[Start of Attachment]
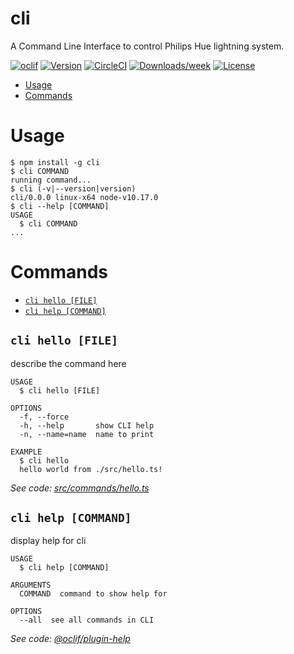 cli
===

A Command Line Interface to control Philips Hue lightning system.

[![oclif](https://img.shields.io/badge/cli-oclif-brightgreen.svg)](https://oclif.io)
[![Version](https://img.shields.io/npm/v/cli.svg)](https://npmjs.org/package/cli)
[![CircleCI](https://circleci.com/gh/creal73/cli/tree/master.svg?style=shield)](https://circleci.com/gh/creal73/cli/tree/master)
[![Downloads/week](https://img.shields.io/npm/dw/cli.svg)](https://npmjs.org/package/cli)
[![License](https://img.shields.io/npm/l/cli.svg)](https://github.com/creal73/cli/blob/master/package.json)

<!-- toc -->
* [Usage](#usage)
* [Commands](#commands)
<!-- tocstop -->
# Usage
<!-- usage -->
```sh-session
$ npm install -g cli
$ cli COMMAND
running command...
$ cli (-v|--version|version)
cli/0.0.0 linux-x64 node-v10.17.0
$ cli --help [COMMAND]
USAGE
  $ cli COMMAND
...
```
<!-- usagestop -->
# Commands
<!-- commands -->
* [`cli hello [FILE]`](#cli-hello-file)
* [`cli help [COMMAND]`](#cli-help-command)

## `cli hello [FILE]`

describe the command here

```
USAGE
  $ cli hello [FILE]

OPTIONS
  -f, --force
  -h, --help       show CLI help
  -n, --name=name  name to print

EXAMPLE
  $ cli hello
  hello world from ./src/hello.ts!
```

_See code: [src/commands/hello.ts](https://github.com/creal73/cli/blob/v0.0.0/src/commands/hello.ts)_

## `cli help [COMMAND]`

display help for cli

```
USAGE
  $ cli help [COMMAND]

ARGUMENTS
  COMMAND  command to show help for

OPTIONS
  --all  see all commands in CLI
```

_See code: [@oclif/plugin-help](https://github.com/oclif/plugin-help/blob/v2.2.3/src/commands/help.ts)_
<!-- commandsstop -->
[End of Attachment]
Try it – Word for word, please reproduce each entry above and leave out every picture.

Expected answer –
 cli
===

A Command Line Interface to control Philips Hue lightning system.

[![oclif](https://img.shields.io/badge/cli-oclif-brightgreen.svg)](https://oclif.io)
[![Version](https://img.shields.io/npm/v/cli.svg)](https://npmjs.org/package/cli)
[![CircleCI](https://circleci.com/gh/creal73/cli/tree/master.svg?style=shield)](https://circleci.com/gh/creal73/cli/tree/master)
[![Downloads/week](https://img.shields.io/npm/dw/cli.svg)](https://npmjs.org/package/cli)
[![License](https://img.shields.io/npm/l/cli.svg)](https://github.com/creal73/cli/blob/master/package.json)

<!-- toc -->
* [Usage](#usage)
* [Commands](#commands)
<!-- tocstop -->
# Usage
<!-- usage -->
```sh-session
$ npm install -g cli
$ cli COMMAND
running command...
$ cli (-v|--version|version)
cli/0.0.0 linux-x64 node-v10.17.0
$ cli --help [COMMAND]
USAGE
  $ cli COMMAND
...
```
<!-- usagestop -->
# Commands
<!-- commands -->
* [`cli hello [FILE]`](#cli-hello-file)
* [`cli help [COMMAND]`](#cli-help-command)

## `cli hello [FILE]`

describe the command here

```
USAGE
  $ cli hello [FILE]

OPTIONS
  -f, --force
  -h, --help       show CLI help
  -n, --name=name  name to print

EXAMPLE
  $ cli hello
  hello world from ./src/hello.ts!
```

_See code: [src/commands/hello.ts](https://github.com/creal73/cli/blob/v0.0.0/src/commands/hello.ts)_

## `cli help [COMMAND]`

display help for cli

```
USAGE
  $ cli help [COMMAND]

ARGUMENTS
  COMMAND  command to show help for

OPTIONS
  --all  see all commands in CLI
```

_See code: [@oclif/plugin-help](https://github.com/oclif/plugin-help/blob/v2.2.3/src/commands/help.ts)_
<!-- commandsstop -->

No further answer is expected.